● **Problem details**:
The expected answer comprises all lines from the entries that contain the string "gradle".

● **Source records**:
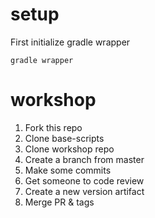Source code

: # setup

First initialize gradle wrapper

    gradle wrapper

# workshop

1. Fork this repo
2. Clone base-scripts
3. Clone workshop repo
4. Create a branch from master
5. Make some commits
6. Get someone to code review
7. Create a new version artifact
8. Merge PR & tags
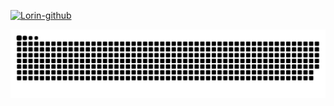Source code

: [![Lorin-github](https://github-readme-stats.vercel.app/api?username=yangdongyong)](https://github.com/anuraghazra/github-readme-stats)

![yangdongyong's github activity graph](https://raw.githubusercontent.com/yangdongyong/yangdongyong/output/github-contribution-grid-snake.svg)








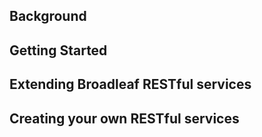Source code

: ## Background ##

## Getting Started ##

## Extending Broadleaf RESTful services ##

## Creating your own RESTful services ##
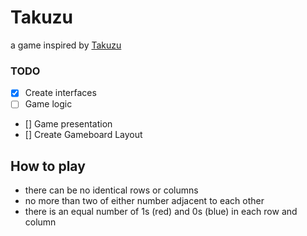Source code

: # Takuzu
a game inspired by [Takuzu](https://en.wikipedia.org/wiki/Takuzu)

### TODO
- [X] Create interfaces
- [ ] Game logic
- [] Game presentation
- [] Create Gameboard Layout

## How to play
 - there can be no identical rows or columns
 - no more than two of either number adjacent to each other
 - there is an equal number of 1s (red) and 0s (blue) in each row and column
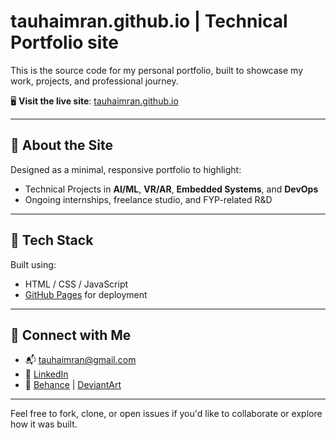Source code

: # tauhaimran.github.io | Technical Portfolio site
This is the source code for my personal portfolio, built to showcase my work, projects, and professional journey.

🖥️ **Visit the live site**: [tauhaimran.github.io](https://tauhaimran.github.io/)

---

## 📌 About the Site

Designed as a minimal, responsive portfolio to highlight:
- Technical Projects in **AI/ML**, **VR/AR**, **Embedded Systems**,  and **DevOps**
- Ongoing internships, freelance studio, and FYP-related R&D

---

## 📁 Tech Stack

Built using:
- HTML / CSS / JavaScript  
- [GitHub Pages](https://pages.github.com/) for deployment

---

## 🤝 Connect with Me

- 📬 [tauhaimran@gmail.com](mailto:tauhaimran@gmail.com)  
- 🔗 [LinkedIn](https://www.linkedin.com/in/tauha-imran-6185b3280/)  
- 🎨 [Behance](https://www.behance.net/naqshperceptions) | [DeviantArt](https://www.deviantart.com/naqshperceptions)

---

Feel free to fork, clone, or open issues if you'd like to collaborate or explore how it was built.
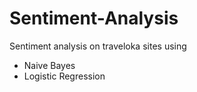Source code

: # Sentiment-Analysis
Sentiment analysis on traveloka sites using 

* Naive Bayes
* Logistic Regression
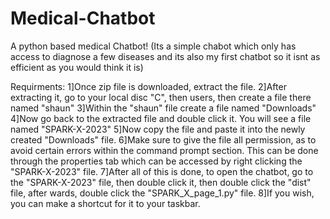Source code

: # Medical-Chatbot
A python based medical Chatbot! (Its a simple chabot which only has access to diagnose a few diseases and its also my first chatbot so it isnt as efficient as you would think it is)

Requirments:
1]Once zip file is downloaded, extract the file.
2]After extracting it, go to your local disc "C", then users, then create a file there named "shaun"
3]Within the "shaun" file create a file named "Downloads"
4]Now go back to the extracted file and double click it. You will see a file named "SPARK-X-2023"
5]Now copy the file and paste it into the newly created "Downloads" file.
6]Make sure to give the file all permission, as to avoid certain errors within the command prompt section. This can be done through the properties tab which can be accessed by right clicking the "SPARK-X-2023" file.
7]After all of this is done, to open the chatbot, go to the "SPARK-X-2023" file, then double click it, then double click the "dist" file, after wards, double click the "SPARK_X_page_1.py" file.
8]If you wish, you can make a shortcut for it to your taskbar.
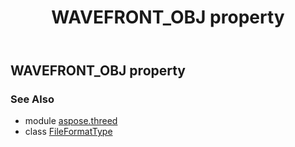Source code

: ﻿---
title: WAVEFRONT_OBJ property
second_title: Aspose.3D for Python via .NET API References
description: 
type: docs
weight: 240
url: /python-net/aspose.threed/fileformattype/wavefront_obj/
is_root: false
---

## WAVEFRONT_OBJ property


### See Also
* module [aspose.threed](../../)
* class [FileFormatType](/3d/python-net/aspose.threed/fileformattype)
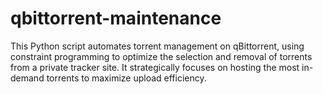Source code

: # qbittorrent-maintenance

This Python script automates torrent management on qBittorrent, using constraint programming to optimize the selection and removal of torrents from a private tracker site. It strategically focuses on hosting the most in-demand torrents to maximize upload efficiency.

● **Task solution**:
First initialize gradle wrapper
    gradle wrapper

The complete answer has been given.